• Task: Every record that appears below should be transcribed exactly.

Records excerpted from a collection
Content starts

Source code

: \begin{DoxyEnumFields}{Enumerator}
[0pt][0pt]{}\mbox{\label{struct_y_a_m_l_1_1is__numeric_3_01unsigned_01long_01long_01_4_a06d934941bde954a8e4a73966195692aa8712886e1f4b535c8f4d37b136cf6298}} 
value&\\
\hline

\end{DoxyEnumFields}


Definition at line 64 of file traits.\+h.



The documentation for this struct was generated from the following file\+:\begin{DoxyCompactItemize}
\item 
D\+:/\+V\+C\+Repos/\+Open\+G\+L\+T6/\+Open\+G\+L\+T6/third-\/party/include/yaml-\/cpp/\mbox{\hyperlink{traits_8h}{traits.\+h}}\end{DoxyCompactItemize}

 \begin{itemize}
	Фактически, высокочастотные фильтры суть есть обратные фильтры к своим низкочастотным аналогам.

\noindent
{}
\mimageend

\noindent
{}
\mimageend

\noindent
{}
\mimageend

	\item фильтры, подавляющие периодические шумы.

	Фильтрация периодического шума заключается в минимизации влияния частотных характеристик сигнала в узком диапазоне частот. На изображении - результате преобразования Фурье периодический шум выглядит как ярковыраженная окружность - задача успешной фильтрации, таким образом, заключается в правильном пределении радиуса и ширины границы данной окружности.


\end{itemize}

Content ends

• Exercise result:
Source code

: \begin{DoxyEnumFields}{Enumerator}
[0pt][0pt]{}\mbox{\label{struct_y_a_m_l_1_1is__numeric_3_01unsigned_01long_01long_01_4_a06d934941bde954a8e4a73966195692aa8712886e1f4b535c8f4d37b136cf6298}} 
value&\\
\hline

\end{DoxyEnumFields}


Definition at line 64 of file traits.\+h.



The documentation for this struct was generated from the following file\+:\begin{DoxyCompactItemize}
\item 
D\+:/\+V\+C\+Repos/\+Open\+G\+L\+T6/\+Open\+G\+L\+T6/third-\/party/include/yaml-\/cpp/\mbox{\hyperlink{traits_8h}{traits.\+h}}\end{DoxyCompactItemize}

 \begin{itemize}
	Фактически, высокочастотные фильтры суть есть обратные фильтры к своим низкочастотным аналогам.

\noindent
{}
\mimageend

\noindent
{}
\mimageend

\noindent
{}
\mimageend

	\item фильтры, подавляющие периодические шумы.

	Фильтрация периодического шума заключается в минимизации влияния частотных характеристик сигнала в узком диапазоне частот. На изображении - результате преобразования Фурье периодический шум выглядит как ярковыраженная окружность - задача успешной фильтрации, таким образом, заключается в правильном пределении радиуса и ширины границы данной окружности.


\end{itemize}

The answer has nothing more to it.